7.Define displacement - mean velocity x time
Average speed = 48
Average velocity = 0
Thats all i can remember off the top of my head so pretty sure some of those are off

I circled the one that was pointing south east? it was like a tangent to the curve since that was the direction I thought the air resistance was acting?

Hahaha you can't define displacement as velocity x time! That's basically saying that displacement is defined as displacement/time x time XD.
Since velocity is defined as displacement/time, it wouldn't make sense to define displacement in terms of velocity.
I don't think your pds are correct.
Your vertical was my resultant in question 1. Not sure if I made a mistake or you remembered wrong...
The other answers I agree with.

I circled the one that was pointing south east? it was like a tangent to the curve since that was the direction I thought the air resistance was acting?

Hmm well the current of the overall circuit would increase, I can't fully remember the question but decreasing the resistance in the variable resistor would increase its share of the current. Without the numbers from the question I can't say whether the current in the other one goes up or down overall. I thought it only asked about pd not the voltage??

If you're on about the variable resistor question the voltage went down. Basically the R (parallel combo) of the R total went down so V(parallel combo) of the V total went down. The pd of the other resistor went up! Not sure if this explains it very well put if it had 3/4 of resistance it would dissipate 3/4 of pd. If resistance went down by 1 ohm it would have 2/3 of resistance so 2/3 of pd!

But if you change the resistance then that alters the current as well

I said that the pd stays the same, I mentioned the change in I and R cancelling out, and also mentioned the fact that variable resistor and the resistor in parallel must have the same Pd as they're parallel, and if their of changes then the pd of the resistor in series also changes therefore would have to same the same as before

You can take the circuit as a potential divider. Then since the resistance of the parallel combo goes down, the proportion of the emf that it gets decreases as well. Less pd in the combo means less pd across the 900 ohm resistor since pd is same in each branch.

Oh dear. You didn't know that pd is the same thing as voltage? I hope you didn't say/use that in the exam...

On question one how did everyone work out the initial velocity in the vertical competent? from what I remember I halved the time and put the final velocity as 0 then 0^2= u + -9.81 x half of time and rearranged to get U
I think I've done this completely wrong and then on the value of U resultant vector I used Pythagoras

I did v^2=u^2 + 2 x -9.81 x s, v was zero so u^2= 2 x 9.81 x s then took square root!

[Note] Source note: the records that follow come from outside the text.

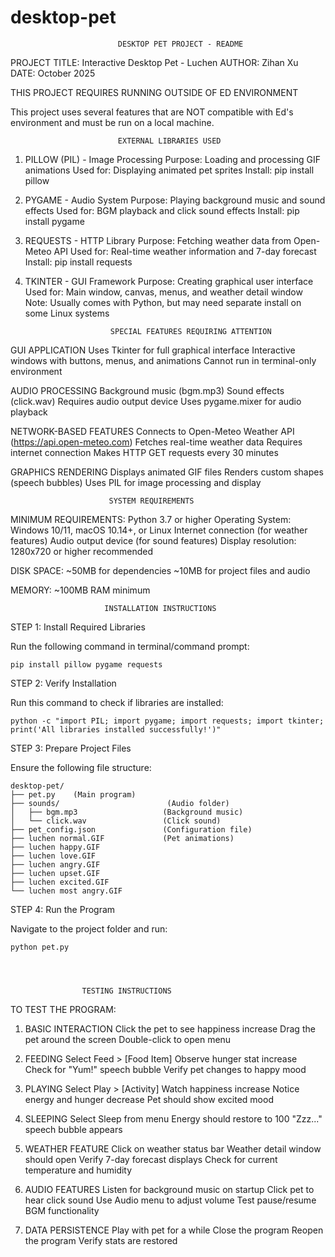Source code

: # desktop-pet
                            DESKTOP PET PROJECT - README

PROJECT TITLE: Interactive Desktop Pet - Luchen
AUTHOR: Zihan Xu
DATE: October 2025

THIS PROJECT REQUIRES RUNNING OUTSIDE OF ED ENVIRONMENT 

This project uses several features that are NOT compatible with Ed's 
environment and must be run on a local machine.


                            EXTERNAL LIBRARIES USED

1. PILLOW (PIL) - Image Processing
   Purpose: Loading and processing GIF animations
   Used for: Displaying animated pet sprites
   Install: pip install pillow

2. PYGAME - Audio System
   Purpose: Playing background music and sound effects
   Used for: BGM playback and click sound effects
   Install: pip install pygame

3. REQUESTS - HTTP Library
   Purpose: Fetching weather data from Open-Meteo API
   Used for: Real-time weather information and 7-day forecast
   Install: pip install requests

4. TKINTER - GUI Framework
   Purpose: Creating graphical user interface
   Used for: Main window, canvas, menus, and weather detail window
   Note: Usually comes with Python, but may need separate install on some Linux systems



                          SPECIAL FEATURES REQUIRING ATTENTION

GUI APPLICATION
  Uses Tkinter for full graphical interface
  Interactive windows with buttons, menus, and animations
  Cannot run in terminal-only environment

AUDIO PROCESSING
  Background music (bgm.mp3)
  Sound effects (click.wav)
  Requires audio output device
  Uses pygame.mixer for audio playback

NETWORK-BASED FEATURES
  Connects to Open-Meteo Weather API (https://api.open-meteo.com)
  Fetches real-time weather data
  Requires internet connection
  Makes HTTP GET requests every 30 minutes

GRAPHICS RENDERING
  Displays animated GIF files
  Renders custom shapes (speech bubbles)
  Uses PIL for image processing and display


                          SYSTEM REQUIREMENTS


MINIMUM REQUIREMENTS:
  Python 3.7 or higher
  Operating System: Windows 10/11, macOS 10.14+, or Linux
  Internet connection (for weather features)
  Audio output device (for sound features)
  Display resolution: 1280x720 or higher recommended

DISK SPACE:
  ~50MB for dependencies
  ~10MB for project files and audio

MEMORY:
  ~100MB RAM minimum


                         INSTALLATION INSTRUCTIONS


STEP 1: Install Required Libraries

Run the following command in terminal/command prompt:

    pip install pillow pygame requests


STEP 2: Verify Installation

Run this command to check if libraries are installed:

    python -c "import PIL; import pygame; import requests; import tkinter; print('All libraries installed successfully!')"


STEP 3: Prepare Project Files

Ensure the following file structure:

    desktop-pet/
    ├── pet.py    (Main program)
    ├── sounds/                        (Audio folder)
    │   ├── bgm.mp3                   (Background music)
    │   └── click.wav                 (Click sound)
    ├── pet_config.json               (Configuration file)
    ├── luchen normal.GIF             (Pet animations)
    ├── luchen happy.GIF
    ├── luchen love.GIF
    ├── luchen angry.GIF
    ├── luchen upset.GIF
    ├── luchen excited.GIF
    └── luchen most angry.GIF


STEP 4: Run the Program

Navigate to the project folder and run:

    python pet.py




                    TESTING INSTRUCTIONS


TO TEST THE PROGRAM:

1. BASIC INTERACTION
    Click the pet to see happiness increase
    Drag the pet around the screen
    Double-click to open menu

2. FEEDING
    Select Feed > [Food Item]
    Observe hunger stat increase
    Check for "Yum!" speech bubble
    Verify pet changes to happy mood

3. PLAYING
    Select Play > [Activity]
    Watch happiness increase
    Notice energy and hunger decrease
    Pet should show excited mood

4. SLEEPING
    Select Sleep from menu
    Energy should restore to 100
    "Zzz..." speech bubble appears

5. WEATHER FEATURE
    Click on weather status bar
    Weather detail window should open
    Verify 7-day forecast displays
    Check for current temperature and humidity

6. AUDIO FEATURES
    Listen for background music on startup
    Click pet to hear click sound
    Use Audio menu to adjust volume
    Test pause/resume BGM functionality

7. DATA PERSISTENCE
    Play with pet for a while
    Close the program
    Reopen the program
    Verify stats are restored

Typo was meant to say current!!!!!!

Do you think I just used the wrong equation? My answer came out like 2.94 I think 😖 and then U was 3. Something

Do you think I just used the wrong equation? My answer came out like 2.94 I think 😖 and then U was 3. Something

Im pretty sure 2.94 is right, your method should have worked using v=u+at however it looks like you did v^2 which fortunately still comes out as 0, whether or not an examiner will mark you down for that I have no idea seeing as it didn't affect your answer!

Im pretty sure 2.94 is right, your method should have worked using v=u+at however it looks like you did v^2 which fortunately still comes out as 0, whether or not an examiner will mark you down for that I have no idea seeing as it didn't affect your answer!